- _Task requirements_
Go through the listing below and repeat it exactly, omitting each picture.

- _Supplied data_
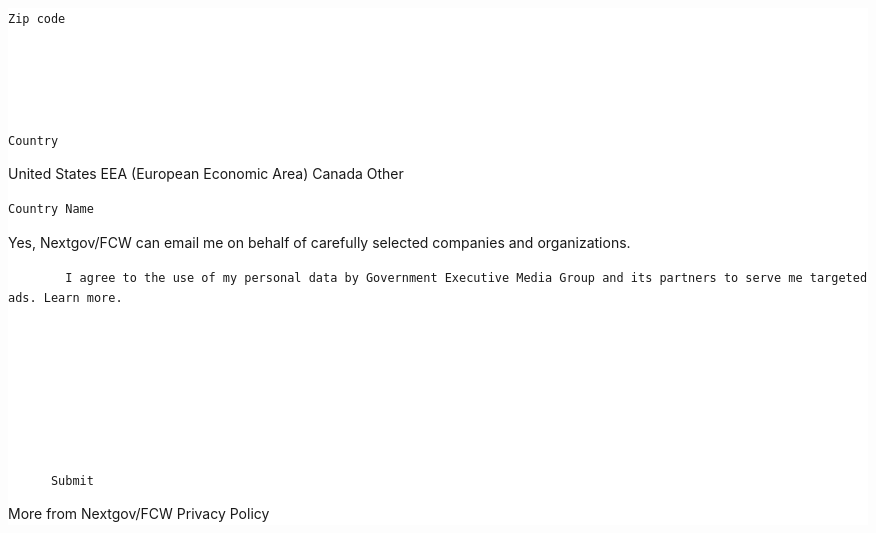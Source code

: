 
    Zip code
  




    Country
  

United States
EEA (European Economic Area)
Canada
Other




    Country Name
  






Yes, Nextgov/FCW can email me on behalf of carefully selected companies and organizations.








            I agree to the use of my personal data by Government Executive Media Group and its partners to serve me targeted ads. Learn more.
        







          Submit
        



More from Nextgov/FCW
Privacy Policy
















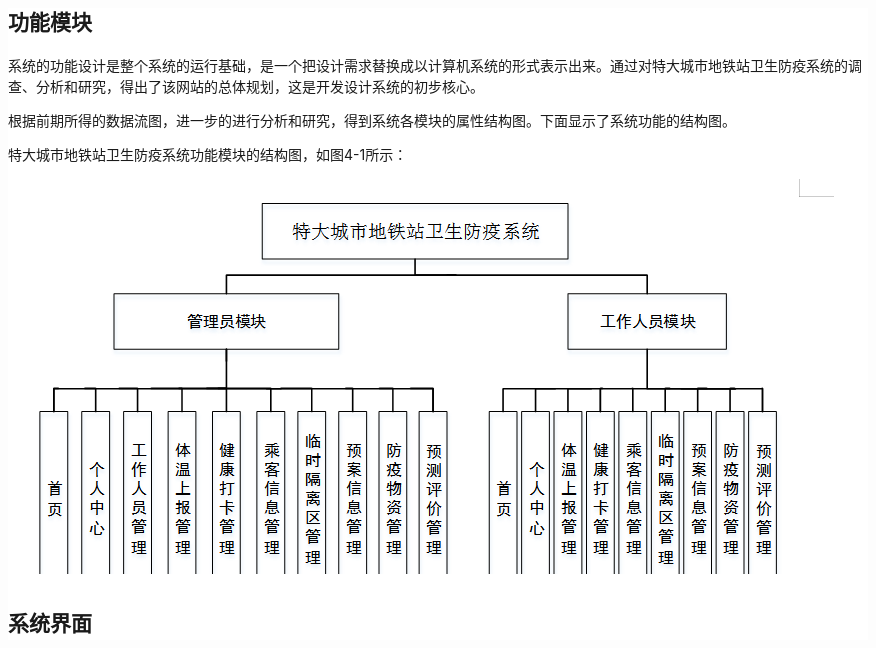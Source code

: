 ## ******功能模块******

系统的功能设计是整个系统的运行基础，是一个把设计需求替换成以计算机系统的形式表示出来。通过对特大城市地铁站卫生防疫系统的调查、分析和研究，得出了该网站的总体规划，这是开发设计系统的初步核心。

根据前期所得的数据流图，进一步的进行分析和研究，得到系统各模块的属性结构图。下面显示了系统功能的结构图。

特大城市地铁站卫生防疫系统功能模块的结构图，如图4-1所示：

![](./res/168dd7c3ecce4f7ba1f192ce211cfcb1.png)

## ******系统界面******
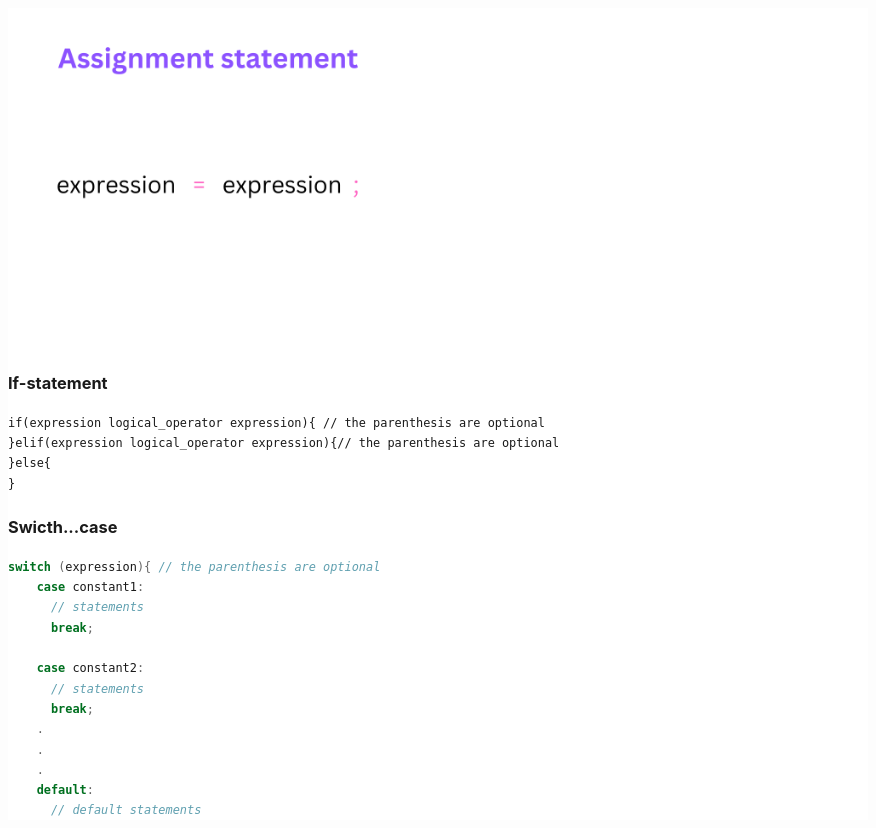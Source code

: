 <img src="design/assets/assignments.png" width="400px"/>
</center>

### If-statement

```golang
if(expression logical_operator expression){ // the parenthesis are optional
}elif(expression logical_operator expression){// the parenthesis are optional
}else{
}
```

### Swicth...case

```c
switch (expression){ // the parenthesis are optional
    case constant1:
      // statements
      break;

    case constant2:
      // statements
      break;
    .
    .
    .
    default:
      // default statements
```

- _Final answer_
Source code

: 
    Zip code
  




    Country
  

United States
EEA (European Economic Area)
Canada
Other




    Country Name
  






Yes, Nextgov/FCW can email me on behalf of carefully selected companies and organizations.








            I agree to the use of my personal data by Government Executive Media Group and its partners to serve me targeted ads. Learn more.
        







          Submit
        



More from Nextgov/FCW
Privacy Policy
















Source code

: ## ******功能模块******

系统的功能设计是整个系统的运行基础，是一个把设计需求替换成以计算机系统的形式表示出来。通过对特大城市地铁站卫生防疫系统的调查、分析和研究，得出了该网站的总体规划，这是开发设计系统的初步核心。

根据前期所得的数据流图，进一步的进行分析和研究，得到系统各模块的属性结构图。下面显示了系统功能的结构图。

特大城市地铁站卫生防疫系统功能模块的结构图，如图4-1所示：

![](./res/168dd7c3ecce4f7ba1f192ce211cfcb1.png)

## ******系统界面******
Source code

: <img src="design/assets/assignments.png" width="400px"/>
</center>

### If-statement

```golang
if(expression logical_operator expression){ // the parenthesis are optional
}elif(expression logical_operator expression){// the parenthesis are optional
}else{
}
```

### Swicth...case

```c
switch (expression){ // the parenthesis are optional
    case constant1:
      // statements
      break;

    case constant2:
      // statements
      break;
    .
    .
    .
    default:
      // default statements
```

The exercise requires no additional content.